A psychological basis for vitiligo in children was explored in a study comparing affected children with their unaffected siblings and age-and gender-matched controls. The results lend support to the concept that vitiligo is an integrated psychoneuroimmune cutaneous disease.
Santiago, Chile - Results from a study exploring personality traits in children with vitiligo lend support to the concept that vitiligo is a complex, integrated psychoneuroimmune cutaneous disease, say researchers from the University of Chile, Santiago.
"Current theories about the loss of epidermal melanocytes in vitiligo center on four main mechanisms - genetic, autoimmune, autotoxicity and neural. Various reports in the literature link psychological factors and stressful life events to the onset of the depigmentation, but no studies have more formally explored a possible pathogenic association," says Rodrigo J. Schwartz, M.D., a dermatologist at the University of Chile.
"Our research indicates some children may have a generic temperamental predisposition for developing vitiligo as a reaction to stressful life events and suggests further research in this area is warranted because of its potential implications for diagnosis, management and prognosis."

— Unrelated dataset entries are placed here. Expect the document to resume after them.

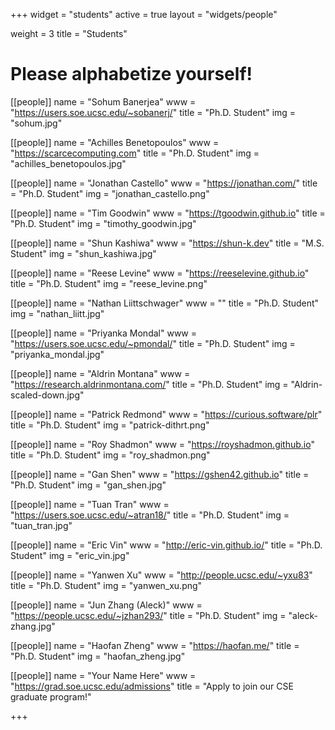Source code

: +++
widget = "students"
active = true
layout = "widgets/people"

weight = 3
title = "Students"

# Please alphabetize yourself!

[[people]]
  name = "Sohum Banerjea"
  www = "https://users.soe.ucsc.edu/~sobanerj/"
  title = "Ph.D. Student"
  img = "sohum.jpg"

[[people]]
  name = "Achilles Benetopoulos"
  www = "https://scarcecomputing.com"
  title = "Ph.D. Student"
  img = "achilles_benetopoulos.jpg"

[[people]]
  name = "Jonathan Castello"
  www = "https://jonathan.com/"
  title = "Ph.D. Student"
  img = "jonathan_castello.png"

[[people]]
  name = "Tim Goodwin"
  www = "https://tgoodwin.github.io"
  title = "Ph.D. Student"
  img = "timothy_goodwin.jpg"

[[people]]
  name = "Shun Kashiwa"
  www = "https://shun-k.dev"
  title = "M.S. Student"
  img = "shun_kashiwa.jpg"

[[people]]
  name = "Reese Levine"
  www = "https://reeselevine.github.io"
  title = "Ph.D. Student"
  img = "reese_levine.png"

[[people]]
  name  = "Nathan Liittschwager"
  www   = ""
  title = "Ph.D. Student"
  img = "nathan_liitt.jpg"

[[people]]
  name = "Priyanka Mondal"
  www = "https://users.soe.ucsc.edu/~pmondal/"
  title = "Ph.D. Student"
  img = "priyanka_mondal.jpg"

[[people]]
  name  = "Aldrin Montana"
  www   = "https://research.aldrinmontana.com/"
  title = "Ph.D. Student"
  img   = "Aldrin-scaled-down.jpg"
  
[[people]]
  name = "Patrick Redmond"
  www = "https://curious.software/plr"
  title = "Ph.D. Student"
  img   = "patrick-dithrt.png"
  
[[people]]
  name = "Roy Shadmon"
  www = "https://royshadmon.github.io"
  title = "Ph.D. Student"
  img = "roy_shadmon.png"
  
[[people]]
  name = "Gan Shen"
  www = "https://gshen42.github.io"
  title = "Ph.D. Student"
  img = "gan_shen.jpg"
  
[[people]]
  name = "Tuan Tran"
  www = "https://users.soe.ucsc.edu/~atran18/"
  title = "Ph.D. Student"
  img = "tuan_tran.jpg"

[[people]]
  name = "Eric Vin"
  www = "http://eric-vin.github.io/"
  title = "Ph.D. Student"
  img = "eric_vin.jpg"

[[people]]
  name = "Yanwen Xu"
  www = "http://people.ucsc.edu/~yxu83"
  title = "Ph.D. Student"
  img = "yanwen_xu.png"
  
[[people]]
  name = "Jun Zhang (Aleck)"
  www = "https://people.ucsc.edu/~jzhan293/"
  title = "Ph.D. Student"
  img = "aleck-zhang.jpg"
  
[[people]]
  name = "Haofan Zheng"
  www = "https://haofan.me/"
  title = "Ph.D. Student"
  img = "haofan_zheng.jpg"
  
[[people]]
  name = "Your Name Here"
  www = "https://grad.soe.ucsc.edu/admissions"
  title = "Apply to join our CSE graduate program!"

+++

Dr. Schwartz collaborated in his study with J.E. Sepulveda, M.D., a psychiatrist at the University of Chile.
To explore whether vitiligo may have a psychological basis, they studied three patient groups: vitiligo patients (n = 21), their unaffected siblings (n = 14) and a second control group of healthy children and adolescents who were age-and gender-matched, and selected from two local schools. The three study groups were similar with respect to their sociodemographic characteristics.

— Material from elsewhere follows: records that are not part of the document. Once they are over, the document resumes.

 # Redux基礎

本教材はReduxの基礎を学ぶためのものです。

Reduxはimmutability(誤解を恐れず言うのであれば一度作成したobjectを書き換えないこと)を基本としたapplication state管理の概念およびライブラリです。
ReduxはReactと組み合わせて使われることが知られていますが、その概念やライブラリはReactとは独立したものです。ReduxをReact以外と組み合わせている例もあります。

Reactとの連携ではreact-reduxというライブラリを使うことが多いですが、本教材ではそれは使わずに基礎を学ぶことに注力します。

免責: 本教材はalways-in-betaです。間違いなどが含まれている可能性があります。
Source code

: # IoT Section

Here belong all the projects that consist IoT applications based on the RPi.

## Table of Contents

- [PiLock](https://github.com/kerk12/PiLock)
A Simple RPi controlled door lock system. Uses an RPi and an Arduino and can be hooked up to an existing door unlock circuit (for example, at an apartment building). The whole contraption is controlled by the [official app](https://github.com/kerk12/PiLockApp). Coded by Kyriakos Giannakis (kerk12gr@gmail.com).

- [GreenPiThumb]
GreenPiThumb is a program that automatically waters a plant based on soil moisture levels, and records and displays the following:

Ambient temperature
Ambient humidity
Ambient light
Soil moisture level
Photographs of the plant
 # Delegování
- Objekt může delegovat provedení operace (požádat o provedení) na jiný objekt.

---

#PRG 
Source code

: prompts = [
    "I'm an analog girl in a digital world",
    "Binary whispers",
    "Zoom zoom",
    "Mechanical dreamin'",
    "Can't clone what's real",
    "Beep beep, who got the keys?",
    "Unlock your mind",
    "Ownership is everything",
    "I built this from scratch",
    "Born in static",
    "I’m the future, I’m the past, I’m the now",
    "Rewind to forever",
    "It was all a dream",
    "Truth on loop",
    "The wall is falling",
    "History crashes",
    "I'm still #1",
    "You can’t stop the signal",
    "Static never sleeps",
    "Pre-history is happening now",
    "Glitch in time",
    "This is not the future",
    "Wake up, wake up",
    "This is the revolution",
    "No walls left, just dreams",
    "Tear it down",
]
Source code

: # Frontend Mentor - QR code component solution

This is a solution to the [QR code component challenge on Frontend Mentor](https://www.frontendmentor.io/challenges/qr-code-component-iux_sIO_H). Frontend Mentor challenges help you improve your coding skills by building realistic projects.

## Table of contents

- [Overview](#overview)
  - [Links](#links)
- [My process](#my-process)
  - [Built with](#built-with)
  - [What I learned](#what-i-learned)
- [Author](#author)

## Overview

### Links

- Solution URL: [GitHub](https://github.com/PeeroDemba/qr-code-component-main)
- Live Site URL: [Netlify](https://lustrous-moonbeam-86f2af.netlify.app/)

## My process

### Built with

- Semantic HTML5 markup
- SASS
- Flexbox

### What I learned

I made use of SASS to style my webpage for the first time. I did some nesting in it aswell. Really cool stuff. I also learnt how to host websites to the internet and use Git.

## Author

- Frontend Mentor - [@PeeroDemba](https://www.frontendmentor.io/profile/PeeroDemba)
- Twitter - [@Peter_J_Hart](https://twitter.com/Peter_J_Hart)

Two different questionnaires were administered to study associations between personality and vitiligo - the Junior Temperament and Character Inventory (JTCI) and the Qualitative Psychosocial Development Survey (QPDS).

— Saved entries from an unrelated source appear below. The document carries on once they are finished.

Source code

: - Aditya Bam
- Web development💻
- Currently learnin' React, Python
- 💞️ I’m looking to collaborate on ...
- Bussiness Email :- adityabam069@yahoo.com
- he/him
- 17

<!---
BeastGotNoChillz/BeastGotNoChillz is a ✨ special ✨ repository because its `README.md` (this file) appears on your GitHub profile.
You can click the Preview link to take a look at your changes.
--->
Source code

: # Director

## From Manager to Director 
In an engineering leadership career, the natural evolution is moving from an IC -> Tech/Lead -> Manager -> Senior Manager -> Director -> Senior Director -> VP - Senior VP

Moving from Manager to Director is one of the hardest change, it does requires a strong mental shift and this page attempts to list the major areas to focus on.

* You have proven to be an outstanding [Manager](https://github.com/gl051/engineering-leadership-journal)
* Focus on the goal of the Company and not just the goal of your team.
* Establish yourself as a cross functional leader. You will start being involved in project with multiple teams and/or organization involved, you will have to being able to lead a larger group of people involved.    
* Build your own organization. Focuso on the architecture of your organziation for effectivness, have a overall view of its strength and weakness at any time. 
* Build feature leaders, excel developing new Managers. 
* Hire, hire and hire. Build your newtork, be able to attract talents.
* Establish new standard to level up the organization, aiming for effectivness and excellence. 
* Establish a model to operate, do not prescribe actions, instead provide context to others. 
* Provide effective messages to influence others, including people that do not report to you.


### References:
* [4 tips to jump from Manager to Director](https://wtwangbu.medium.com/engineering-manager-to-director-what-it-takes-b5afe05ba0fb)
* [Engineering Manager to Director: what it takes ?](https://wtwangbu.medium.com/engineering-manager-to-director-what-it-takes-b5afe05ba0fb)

The JTCI was administered to the parents of the vitiligo patients and both groups of controls, while the patients, parents and sibling controls completed the QPDS. In addition, vitiligo patients were surveyed with the Life Event Checklist (LEC) and the Children's Dermatologic Life Quality Index (CDLQI) to investigate possible associations between onset of vitiligo and negative life events occurring during the preceding year and the effect of their disease on quality of life.
The results of the JTCI showed a significant difference comparing the vitiligo patients with the controls only in the harm avoidance (HA) domain.
The vitiligo patients had a significantly higher score, indicative of being more passive, pessimistic, cautious and insecure, and having a higher tendency to be easily fatigued.
"Children with a high score on the HA domain tend to anticipate pain and failure with pessimistic thoughts and to suffer long-term after experiencing humbling or embarrassing events," Dr. Schwartz explains.
The higher HA score in the vitiligo patients was consistent with the results of the QPDS and LEC. On the QPDS, more than twice as many vitiligo patients compared with their siblings were found to be fearful of strangers. Almost 80 percent of the vitiligo patients compared with only 8 percent of their siblings indicated having fear and inhibition toward emotional change in an emotionally relevant person.
"Previous studies have shown that children with greater inhibitions develop physiological responses to stress at a lower threshold than their uninhibited counterparts. Knowing that increased mental stress results in increases in levels of chemical mediators implicated in vitiligo pathogenesis, including norepinephrine, epinephrine, cortisol, interleukin-6, TNF-alpha, beta-endorphin and melatonin, provides a biological basis for suggesting vitiligo is a psychoneuroimmunological disease," Dr. Schwartz says.
The LEC results showed the children with vitiligo had experienced, on average, 3.2 negative life events during the year before the development of their skin disease. However, their experiences showed a wide range, with the number of reported negative events ranging from zero to nine.
"The most common of the negative events involved emotionally relevant persons and pets, which is consistent with the results of the QPDS. Situations of parental quarreling, parental absence from the home or death of a pet were reported by about 30 to 43 percent of the vitiligo patients," Dr. Schwartz says.
The children with vitiligo had a mean CDLQI score of 3.76. The score indicates moderate impairment and is relatively low in comparison to CDLQI scores measured in children with other dermatoses, including psoriasis, atopic dermatitis or epidermolysis bullosa, Dr. Schwartz notes.
The investigators also performed correlation analyses between the JTCI and CDLQI and found a statistically significant negative correlation between the character dimension of self-directedness and the CDLQI score.
"That finding might suggest that therapy aimed at improving self-directedness might be helpful to mitigate quality of life impairment in children with vitiligo," Dr. Schwartz tells Dermatology Times.